Sango sah ihn böse an bevor sie wütend zu den Bänken marschierte, ihre Jacke aufhob und hinausstürmte. „Du bist so ein Arsch. Ich schäme mich dafür, für dich zu arbeiten.", blaffte sie zum Abschied über ihre Schulter als die Tür zuschlug.

„Gute Reise.", murmelte InuYasha sich selbst zu.

Es hatte keinen Sinn ihn zu fragen, was mit ihm los war, weil er es selbst nicht wusste. Alles, das er wusste war, dass es irgendwie Kagomes Schuld war. Er war gar nicht so sauer auf sie, weil sie das Kleid seiner Mutter angezogen hatte … tatsächlich hatte sie gar nicht einmal so schlecht darin ausgesehen und rot stand ihr wirklich. Was ihn wütend machte war, dass sein Mund vergessen hatte sein Gehirn um Erlaubnis zu bitten, bevor er sprach und er eine ziemlich grausame, aber wahre Bemerkung gemacht hatte. Irgendetwas an ihr hatte ihn vergessen lassen, seine Zunge zu hüten … mit diesem letzten Kommentar über den Kuss war sie ihm direkt unter die Haut gekrochen und er hatte sie damit einfach nicht davonkommen lassen können, obwohl er genau wusste, dass er nicht sagen hätte sollen, was er wirklich über dieses Kleid dachte. Seine Fassade bröckelte von Tag zu Tag, den er in ihrer Gegenwart verbrachte.

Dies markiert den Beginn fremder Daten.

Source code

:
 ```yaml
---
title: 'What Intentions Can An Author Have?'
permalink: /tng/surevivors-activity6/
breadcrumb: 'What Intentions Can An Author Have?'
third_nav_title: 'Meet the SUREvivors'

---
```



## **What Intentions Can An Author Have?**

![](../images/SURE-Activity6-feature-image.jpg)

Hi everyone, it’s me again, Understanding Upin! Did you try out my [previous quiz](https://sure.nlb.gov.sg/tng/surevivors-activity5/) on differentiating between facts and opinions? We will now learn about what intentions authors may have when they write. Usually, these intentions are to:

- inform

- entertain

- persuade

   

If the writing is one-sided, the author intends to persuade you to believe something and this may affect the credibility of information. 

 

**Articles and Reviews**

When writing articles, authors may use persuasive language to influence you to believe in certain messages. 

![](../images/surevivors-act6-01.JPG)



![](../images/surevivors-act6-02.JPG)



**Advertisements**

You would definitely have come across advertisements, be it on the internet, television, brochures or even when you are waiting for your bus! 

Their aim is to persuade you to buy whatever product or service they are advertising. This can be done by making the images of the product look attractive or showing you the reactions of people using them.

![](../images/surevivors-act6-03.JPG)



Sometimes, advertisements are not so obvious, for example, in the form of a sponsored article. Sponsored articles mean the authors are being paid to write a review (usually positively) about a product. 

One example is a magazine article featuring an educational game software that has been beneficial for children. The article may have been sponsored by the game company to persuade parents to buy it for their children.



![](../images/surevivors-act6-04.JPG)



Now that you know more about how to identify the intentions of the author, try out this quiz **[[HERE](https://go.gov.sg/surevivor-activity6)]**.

Das war es, was ihn störte. Denn er wusste, dass wenn er noch länger mit ihr zusammen sein müsste, gänzlich aus der Fassung geraten würde. Das durfte nicht geschehen, icht nach all diesen Jahren der Kontrolle.

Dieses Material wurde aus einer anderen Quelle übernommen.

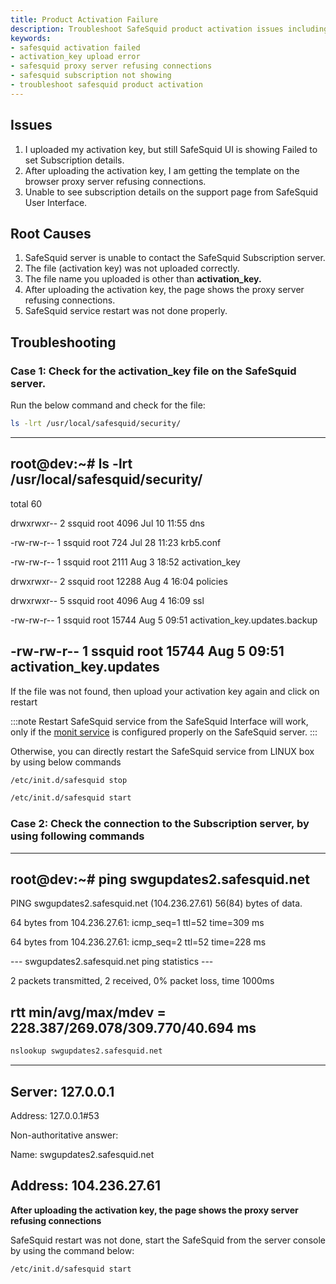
```yaml
---
title: Product Activation Failure  
description: Troubleshoot SafeSquid product activation issues including failed subscription details, UI errors, and proxy server connection problems. Follow step-by-step solutions for proper activation key handling, SafeSquid restarts, and connectivity to the subscription server.  
keywords:  
- safesquid activation failed  
- activation_key upload error  
- safesquid proxy server refusing connections  
- safesquid subscription not showing  
- troubleshoot safesquid product activation  
---
```


## Issues
1.  I uploaded my activation key, but still SafeSquid UI is showing Failed to set Subscription details.
1.  After uploading the activation key, I am getting the template on the browser proxy server refusing connections.
1.  Unable to see subscription details on the support page from SafeSquid User Interface.

## Root Causes

1.  SafeSquid server is unable to contact the SafeSquid Subscription server.
1.  The file (activation key) was not uploaded correctly.
1.  The file name you uploaded is other than **activation_key.**
1.  After uploading the activation key, the page shows the proxy server refusing connections.
1.  SafeSquid service restart was not done properly.

## Troubleshooting
### Case 1: Check for the activation_key file on the SafeSquid server.
Run the below command and check for the file:

```bash
ls -lrt /usr/local/safesquid/security/
```
  ---------------------------------------------------------------------------
  root@dev:~# ls -lrt /usr/local/safesquid/security/
  ---------------------------------------------------------------------------
  total 60

  drwxrwxr-- 2 ssquid root 4096 Jul 10 11:55 dns

  -rw-rw-r-- 1 ssquid root 724 Jul 28 11:23 krb5.conf

  -rw-rw-r-- 1 ssquid root 2111 Aug 3 18:52 activation_key

  drwxrwxr-- 2 ssquid root 12288 Aug 4 16:04 policies

  drwxrwxr-- 5 ssquid root 4096 Aug 4 16:09 ssl

  -rw-rw-r-- 1 ssquid root 15744 Aug 5 09:51 activation_key.updates.backup

  -rw-rw-r-- 1 ssquid root 15744 Aug 5 09:51 activation_key.updates
  ---------------------------------------------------------------------------

If the file was not found, then upload your activation key again and click on restart

:::note
Restart SafeSquid service from the SafeSquid Interface will work, only if the [monit service](/docs/13-System%20Audit/Monit.md) is configured properly on the SafeSquid server.
:::

Otherwise, you can directly restart the SafeSquid service from LINUX box by using below commands

```bash
/etc/init.d/safesquid stop
```
```bash
/etc/init.d/safesquid start
```
### Case 2: Check the connection to the Subscription server, by using following commands
  -----------------------------------------------------------------------
  root@dev:~# ping swgupdates2.safesquid.net
  -----------------------------------------------------------------------
  PING swgupdates2.safesquid.net (104.236.27.61) 56(84) bytes of data.

  64 bytes from 104.236.27.61: icmp_seq=1 ttl=52 time=309 ms

  64 bytes from 104.236.27.61: icmp_seq=2 ttl=52 time=228 ms

  --- swgupdates2.safesquid.net ping statistics ---

  2 packets transmitted, 2 received, 0% packet loss, time 1000ms

  rtt min/avg/max/mdev = 228.387/269.078/309.770/40.694 ms
  -----------------------------------------------------------------------

```bash
nslookup swgupdates2.safesquid.net
```
  -----------------------------------------------------------------------
  Server: 127.0.0.1
  -----------------------------------------------------------------------
  Address: 127.0.0.1#53

  Non-authoritative answer:

  Name: swgupdates2.safesquid.net

  Address: 104.236.27.61
  -----------------------------------------------------------------------

**After uploading the activation key, the page shows the proxy server refusing connections**

SafeSquid restart was not done, start the SafeSquid from the server console by using the command below:

```bash
/etc/init.d/safesquid start
```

Er hörte auf, auf den Beutel einzuschlagen und fing ihn mit seinen Händen auf, bevor dieser gegen ihn prallen konnte. Er hielt ihn ganz fest und ließ die Spitzen seiner Klauen in den Stoff hineinsinken und versuchte so zu tun, als hätte er stattdessen Kagomes Form.

Irgendetwas war faul an diesem Mädchen. Für gewöhnlich prallten Beleidigungen wie Kleber von ihm ab … aber ihre Worte trafen ihn wie Pfeile, die seine Haut durchbohrten und direkt auf sein Herz zielten und ihn somit dazu provozierten zurückzuschlagen, wenn er für gewöhnlich die Sache sein lassen würde. Es kümmerte ihn wenig, was die Leute um ihn herum von ihm dachten, es kümmerte ihn wenig was auch nur irgendjemand von ihm dachte und es waren einzig und allein Kikyos Mahnungen, dass Unruhestifter nicht das Geld der Eltern Teenager Mädchen einbrachten, die ihn davon abhielten, in der Öffentlichkeit zu tun, worauf auch immer er Lust hatte. Doch dieses neue Mädchen, Kagome, aus irgendeinem Grund begann er sich darum zu sorgen, was sie von ihm dachte.

Nicht, dass er wollte, dass sie ihn für einen anständigen Menschen oder eine Art großzügige Person hielt. Auf gar keinen Fall würde sie jemals den Eindruck von ihm bekommen, dass er grundsätzlich ein guter Mensch war … und er wollte ihr auch nicht diesen Eindruck geben.

Doch er wollte auch nicht, dass sie anfing ihn als jemanden zu sehen, der bemitleidet werden musste, der Hilfe brauchte oder leise nach Aufmerksamkeit schrie.

Er wollte, dass sie ihn wie jeder andere sah; entweder bewundernd oder verhasst.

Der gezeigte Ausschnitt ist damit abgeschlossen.